Word2Vec

The 2013 breakthrough that showed words can be represented as meaningful vectors.

The Big Idea

Word2Vec learns word embeddings by predicting context. Words that appear in similar contexts get similar vectors.

Famous example: king - man + woman = queen
Vector arithmetic captures semantic relationships!

Two Architectures

CBOW (Continuous Bag of Words)

Predict the target word from surrounding context words.

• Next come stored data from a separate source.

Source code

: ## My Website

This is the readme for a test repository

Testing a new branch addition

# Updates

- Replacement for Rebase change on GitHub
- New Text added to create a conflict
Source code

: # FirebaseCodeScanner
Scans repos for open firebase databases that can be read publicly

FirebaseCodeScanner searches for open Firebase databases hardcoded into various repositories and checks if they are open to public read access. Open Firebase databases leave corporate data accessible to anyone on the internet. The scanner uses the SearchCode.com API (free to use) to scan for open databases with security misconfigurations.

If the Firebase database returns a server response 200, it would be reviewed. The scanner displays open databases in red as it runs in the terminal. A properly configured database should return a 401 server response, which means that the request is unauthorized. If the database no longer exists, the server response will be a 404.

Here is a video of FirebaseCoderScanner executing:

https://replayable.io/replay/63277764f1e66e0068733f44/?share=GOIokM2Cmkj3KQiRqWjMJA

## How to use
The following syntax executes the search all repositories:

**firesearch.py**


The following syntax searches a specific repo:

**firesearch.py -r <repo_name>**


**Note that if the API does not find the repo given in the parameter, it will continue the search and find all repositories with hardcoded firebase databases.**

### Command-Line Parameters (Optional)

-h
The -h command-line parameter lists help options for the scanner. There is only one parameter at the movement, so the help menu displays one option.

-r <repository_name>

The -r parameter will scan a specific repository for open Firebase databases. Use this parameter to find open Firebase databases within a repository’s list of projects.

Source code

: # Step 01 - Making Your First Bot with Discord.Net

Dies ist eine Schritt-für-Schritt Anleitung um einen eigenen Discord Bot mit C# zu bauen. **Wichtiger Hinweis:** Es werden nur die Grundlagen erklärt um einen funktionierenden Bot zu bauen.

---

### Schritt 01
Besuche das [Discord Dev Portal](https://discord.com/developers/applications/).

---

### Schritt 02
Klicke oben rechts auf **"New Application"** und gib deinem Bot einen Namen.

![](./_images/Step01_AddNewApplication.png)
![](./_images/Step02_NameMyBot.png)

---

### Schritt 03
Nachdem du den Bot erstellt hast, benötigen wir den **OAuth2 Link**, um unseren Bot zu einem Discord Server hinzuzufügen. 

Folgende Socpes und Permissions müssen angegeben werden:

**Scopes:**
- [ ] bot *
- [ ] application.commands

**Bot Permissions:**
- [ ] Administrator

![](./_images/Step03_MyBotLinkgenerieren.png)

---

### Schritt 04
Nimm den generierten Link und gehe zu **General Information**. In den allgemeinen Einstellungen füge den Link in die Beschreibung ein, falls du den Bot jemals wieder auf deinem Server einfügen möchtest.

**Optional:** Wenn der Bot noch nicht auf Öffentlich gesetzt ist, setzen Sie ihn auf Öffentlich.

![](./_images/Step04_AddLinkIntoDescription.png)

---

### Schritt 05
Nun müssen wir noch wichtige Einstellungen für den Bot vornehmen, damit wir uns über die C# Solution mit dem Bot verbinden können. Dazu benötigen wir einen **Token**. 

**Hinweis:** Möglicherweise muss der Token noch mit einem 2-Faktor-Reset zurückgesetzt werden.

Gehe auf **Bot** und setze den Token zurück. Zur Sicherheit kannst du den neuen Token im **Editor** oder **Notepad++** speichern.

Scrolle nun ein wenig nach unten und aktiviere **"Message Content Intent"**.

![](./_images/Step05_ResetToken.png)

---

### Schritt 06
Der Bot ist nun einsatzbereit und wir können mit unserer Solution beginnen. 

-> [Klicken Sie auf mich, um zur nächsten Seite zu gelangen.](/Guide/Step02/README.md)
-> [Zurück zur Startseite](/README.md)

Context: "The cat ___ on the mat"
Predict: "sat"

Skip-gram

Predict context words from the target word.

Input: "sat"
Predict: "The", "cat", "on", "the", "mat"

Training

  • Train on large text corpora (billions of words)
  • Window size determines context (typically 5-10 words)
  • Typical dimensions: 100-300
  • Negative sampling speeds up training

Properties

  • Similar words cluster together
  • Analogies work via vector arithmetic
  • Captures syntactic AND semantic relationships

Limitations

  • One vector per word (no context sensitivity)
  • "bank" has same vector whether financial or river
  • Out-of-vocabulary words not handled
  • Superseded by contextual embeddings (BERT, etc.)

Legacy

Word2Vec proved that neural networks can learn meaningful representations, paving the way for modern embeddings like BERT and sentence transformers.